Winner
Michael Simpson
I am thrilled and honoured to receive the 2022 Early Career Researcher Prize from Urban Geography. My paper, “Fossil Urbanism,” considers how fossil fuel energy infrastructures shape urban environments in ways that deepen and extend settler colonial and racial capitalist relations. A substantial body of literature has previously examined how hydrocarbon energy regimes reorder cities as sites of fossil fuel consumption. However, relatively little work has been done examining cities as sites of fossil fuel circulation – spaces through which oil and other fossil fuels are moved from sites of extraction to global markets. To help illustrate just how profoundly fossil fuel circulation structures the urban form, I consider the example of Vancouver, British Columbia. Underpinning this self-proclaimed “greenest city” lie extensive networks of ports, pipelines, pumping stations, storage tanks, railways, and other infrastructures which facilitate the smooth flow of fossil fuels across unceded Indigenous lands. These infrastructures have built up the urban environment as a key node within global hydrocarbon commodity chains in ways that impose risks and harms on some for the benefit of others.

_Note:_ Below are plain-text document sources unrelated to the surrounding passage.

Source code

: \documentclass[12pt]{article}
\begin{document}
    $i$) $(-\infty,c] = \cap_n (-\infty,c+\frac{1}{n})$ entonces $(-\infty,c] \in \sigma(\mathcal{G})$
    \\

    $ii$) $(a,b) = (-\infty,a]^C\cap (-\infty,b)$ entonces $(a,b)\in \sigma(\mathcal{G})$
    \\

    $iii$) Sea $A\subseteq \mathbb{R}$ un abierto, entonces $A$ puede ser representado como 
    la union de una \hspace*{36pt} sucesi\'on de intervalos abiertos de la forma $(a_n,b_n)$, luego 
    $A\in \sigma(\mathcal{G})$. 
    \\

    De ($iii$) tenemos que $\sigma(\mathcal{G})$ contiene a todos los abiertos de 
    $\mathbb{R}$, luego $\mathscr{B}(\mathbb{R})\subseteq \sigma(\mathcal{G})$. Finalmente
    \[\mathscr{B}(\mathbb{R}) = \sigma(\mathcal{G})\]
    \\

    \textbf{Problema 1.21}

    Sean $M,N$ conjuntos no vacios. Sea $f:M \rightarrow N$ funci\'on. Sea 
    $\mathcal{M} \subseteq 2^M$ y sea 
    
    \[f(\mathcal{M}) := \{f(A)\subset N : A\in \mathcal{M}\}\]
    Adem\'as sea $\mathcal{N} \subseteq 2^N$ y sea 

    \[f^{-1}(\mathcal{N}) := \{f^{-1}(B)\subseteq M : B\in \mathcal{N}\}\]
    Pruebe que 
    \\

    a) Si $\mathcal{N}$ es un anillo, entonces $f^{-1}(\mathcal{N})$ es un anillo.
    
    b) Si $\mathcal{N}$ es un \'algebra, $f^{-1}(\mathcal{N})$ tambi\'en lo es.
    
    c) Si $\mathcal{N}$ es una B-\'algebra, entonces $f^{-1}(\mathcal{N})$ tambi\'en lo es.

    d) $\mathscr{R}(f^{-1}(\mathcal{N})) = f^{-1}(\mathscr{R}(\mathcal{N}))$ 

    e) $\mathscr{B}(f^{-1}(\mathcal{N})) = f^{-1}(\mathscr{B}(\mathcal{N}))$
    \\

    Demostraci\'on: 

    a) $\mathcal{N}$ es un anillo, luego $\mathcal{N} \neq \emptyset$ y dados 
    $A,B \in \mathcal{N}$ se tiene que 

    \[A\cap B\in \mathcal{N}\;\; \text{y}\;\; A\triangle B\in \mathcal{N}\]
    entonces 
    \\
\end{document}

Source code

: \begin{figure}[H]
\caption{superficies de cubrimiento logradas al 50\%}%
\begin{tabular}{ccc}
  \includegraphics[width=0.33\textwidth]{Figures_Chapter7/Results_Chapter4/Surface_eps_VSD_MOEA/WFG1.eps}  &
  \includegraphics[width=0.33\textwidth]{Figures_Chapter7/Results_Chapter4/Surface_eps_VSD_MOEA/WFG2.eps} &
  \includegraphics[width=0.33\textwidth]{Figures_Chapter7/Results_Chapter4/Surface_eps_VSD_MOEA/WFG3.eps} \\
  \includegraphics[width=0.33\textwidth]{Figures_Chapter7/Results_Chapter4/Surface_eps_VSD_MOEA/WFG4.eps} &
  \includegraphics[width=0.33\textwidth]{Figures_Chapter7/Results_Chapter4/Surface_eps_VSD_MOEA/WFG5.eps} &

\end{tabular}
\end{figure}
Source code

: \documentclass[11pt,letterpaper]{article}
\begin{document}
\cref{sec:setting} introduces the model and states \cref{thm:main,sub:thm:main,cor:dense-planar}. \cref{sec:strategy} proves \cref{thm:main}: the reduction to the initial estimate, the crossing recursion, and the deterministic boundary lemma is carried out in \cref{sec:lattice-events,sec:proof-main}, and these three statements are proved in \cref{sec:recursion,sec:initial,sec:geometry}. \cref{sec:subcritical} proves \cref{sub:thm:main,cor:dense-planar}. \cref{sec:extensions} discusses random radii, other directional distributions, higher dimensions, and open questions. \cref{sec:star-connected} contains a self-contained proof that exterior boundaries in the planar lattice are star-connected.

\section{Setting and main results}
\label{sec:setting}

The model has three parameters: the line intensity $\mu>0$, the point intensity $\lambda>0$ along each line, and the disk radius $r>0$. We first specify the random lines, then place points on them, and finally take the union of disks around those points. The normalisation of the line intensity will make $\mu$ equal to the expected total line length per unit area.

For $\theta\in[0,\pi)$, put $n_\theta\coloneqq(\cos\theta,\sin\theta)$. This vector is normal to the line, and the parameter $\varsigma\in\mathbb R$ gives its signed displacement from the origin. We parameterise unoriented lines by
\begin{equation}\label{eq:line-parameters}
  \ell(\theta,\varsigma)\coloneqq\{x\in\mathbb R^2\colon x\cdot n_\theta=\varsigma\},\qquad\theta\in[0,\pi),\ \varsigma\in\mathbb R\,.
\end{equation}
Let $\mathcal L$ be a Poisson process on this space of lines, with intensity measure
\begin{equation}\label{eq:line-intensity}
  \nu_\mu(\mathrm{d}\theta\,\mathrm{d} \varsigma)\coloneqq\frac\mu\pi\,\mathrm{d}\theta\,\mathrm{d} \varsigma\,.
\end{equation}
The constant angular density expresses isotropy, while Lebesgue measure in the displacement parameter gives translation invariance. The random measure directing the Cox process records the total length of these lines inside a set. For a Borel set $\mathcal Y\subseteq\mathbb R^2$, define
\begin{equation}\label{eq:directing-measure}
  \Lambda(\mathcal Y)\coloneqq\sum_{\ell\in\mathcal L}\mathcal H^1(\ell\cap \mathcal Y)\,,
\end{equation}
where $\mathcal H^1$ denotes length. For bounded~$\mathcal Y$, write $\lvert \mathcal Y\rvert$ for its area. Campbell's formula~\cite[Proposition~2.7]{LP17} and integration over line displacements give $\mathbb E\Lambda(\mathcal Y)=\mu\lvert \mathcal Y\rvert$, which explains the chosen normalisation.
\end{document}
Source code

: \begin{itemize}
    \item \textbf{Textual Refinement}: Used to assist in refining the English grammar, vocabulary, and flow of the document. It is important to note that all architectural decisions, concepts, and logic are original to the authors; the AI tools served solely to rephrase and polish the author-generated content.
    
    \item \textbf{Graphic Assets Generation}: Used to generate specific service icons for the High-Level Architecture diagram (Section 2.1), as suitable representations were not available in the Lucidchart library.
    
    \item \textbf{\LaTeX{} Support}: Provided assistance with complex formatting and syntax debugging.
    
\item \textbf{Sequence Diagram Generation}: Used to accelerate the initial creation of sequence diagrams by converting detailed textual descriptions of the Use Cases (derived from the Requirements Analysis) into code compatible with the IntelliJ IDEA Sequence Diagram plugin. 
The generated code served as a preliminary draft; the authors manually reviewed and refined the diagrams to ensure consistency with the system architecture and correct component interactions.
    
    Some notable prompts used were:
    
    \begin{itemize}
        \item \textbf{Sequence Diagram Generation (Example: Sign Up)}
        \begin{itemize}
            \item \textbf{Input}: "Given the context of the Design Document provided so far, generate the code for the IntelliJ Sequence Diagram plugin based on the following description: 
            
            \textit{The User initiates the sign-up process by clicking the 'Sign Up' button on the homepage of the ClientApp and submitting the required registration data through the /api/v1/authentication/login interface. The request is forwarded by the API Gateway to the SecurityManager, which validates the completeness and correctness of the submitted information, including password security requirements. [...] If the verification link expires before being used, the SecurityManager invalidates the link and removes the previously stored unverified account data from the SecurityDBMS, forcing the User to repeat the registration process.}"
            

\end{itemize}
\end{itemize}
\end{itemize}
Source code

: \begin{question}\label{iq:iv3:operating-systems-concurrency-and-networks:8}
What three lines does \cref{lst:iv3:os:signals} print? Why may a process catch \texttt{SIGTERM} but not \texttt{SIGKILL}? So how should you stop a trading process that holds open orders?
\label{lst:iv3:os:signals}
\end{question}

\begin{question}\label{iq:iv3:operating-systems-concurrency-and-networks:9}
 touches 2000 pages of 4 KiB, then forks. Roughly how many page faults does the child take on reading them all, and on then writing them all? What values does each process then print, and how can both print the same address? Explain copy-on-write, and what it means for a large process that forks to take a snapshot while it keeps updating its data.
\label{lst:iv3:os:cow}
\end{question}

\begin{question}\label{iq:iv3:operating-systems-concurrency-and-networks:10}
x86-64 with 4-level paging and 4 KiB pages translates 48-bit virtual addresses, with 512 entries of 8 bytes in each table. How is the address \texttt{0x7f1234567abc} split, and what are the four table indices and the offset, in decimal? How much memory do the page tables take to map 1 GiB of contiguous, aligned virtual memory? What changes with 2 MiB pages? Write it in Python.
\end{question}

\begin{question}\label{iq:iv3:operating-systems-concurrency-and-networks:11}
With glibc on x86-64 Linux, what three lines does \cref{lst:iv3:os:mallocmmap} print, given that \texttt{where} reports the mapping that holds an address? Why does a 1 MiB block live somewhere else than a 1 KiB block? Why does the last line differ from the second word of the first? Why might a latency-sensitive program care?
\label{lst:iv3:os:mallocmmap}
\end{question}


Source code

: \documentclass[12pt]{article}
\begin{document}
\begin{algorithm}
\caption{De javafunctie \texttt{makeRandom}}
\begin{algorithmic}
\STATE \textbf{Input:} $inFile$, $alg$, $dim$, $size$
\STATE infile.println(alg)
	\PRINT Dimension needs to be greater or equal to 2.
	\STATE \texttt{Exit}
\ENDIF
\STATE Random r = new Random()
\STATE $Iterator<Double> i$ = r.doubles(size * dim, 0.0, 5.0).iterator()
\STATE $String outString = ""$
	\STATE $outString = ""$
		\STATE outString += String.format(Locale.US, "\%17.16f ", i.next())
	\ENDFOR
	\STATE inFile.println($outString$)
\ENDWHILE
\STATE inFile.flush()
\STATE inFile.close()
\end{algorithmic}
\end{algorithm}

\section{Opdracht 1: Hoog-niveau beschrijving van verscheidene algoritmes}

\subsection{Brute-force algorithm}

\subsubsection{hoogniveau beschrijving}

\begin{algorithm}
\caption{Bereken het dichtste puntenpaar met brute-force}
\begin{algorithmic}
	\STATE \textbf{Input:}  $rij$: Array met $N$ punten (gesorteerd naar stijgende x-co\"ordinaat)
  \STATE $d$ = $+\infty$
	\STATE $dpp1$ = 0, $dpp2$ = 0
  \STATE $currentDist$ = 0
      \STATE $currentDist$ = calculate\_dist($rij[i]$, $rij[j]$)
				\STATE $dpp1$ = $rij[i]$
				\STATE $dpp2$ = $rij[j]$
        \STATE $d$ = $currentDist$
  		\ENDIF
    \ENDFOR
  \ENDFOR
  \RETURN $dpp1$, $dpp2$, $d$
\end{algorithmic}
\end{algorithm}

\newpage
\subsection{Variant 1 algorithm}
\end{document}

However, the case of Vancouver also demonstrates that the geographies of circulation are never fixed or stable. As existing configurations of fossil capital periodically reach their limits, sites of extraction, production, and consumption shift and change. Circulatory infrastructures must be expanded, modified, or reoriented in turn, and urban space reorganized accordingly. In these moments of dynamic infrastructural change, the shoring up of racial colonial capitalist logics hinges on a spatial realignment of circulation. They are likewise moments of systemic vulnerability, which present strategic opportunities to disrupt and dismantle fossil urbanism, and to bring decolonized post-carbon urban futures into being.
This paper is a substantially re-worked chapter of my PhD dissertation, which I completed in the Department of Geography at the University of British Columbia (supervised by Philippe Le Billon and Trevor Barnes). I have continued to develop these themes in papers such as “The Settler Colonial City in Three Movements,” written with David Hugill, which explores how settler colonial cities are constituted through infrastructures that facilitate and constrain specific circulations and mobilities. I’m currently working on a book-length monograph on infrastructure of settler colonial and racial capitalist circulation in Vancouver.
I am grateful to receive this award, and I plan to donate the proceeds to Indigenous Climate Action.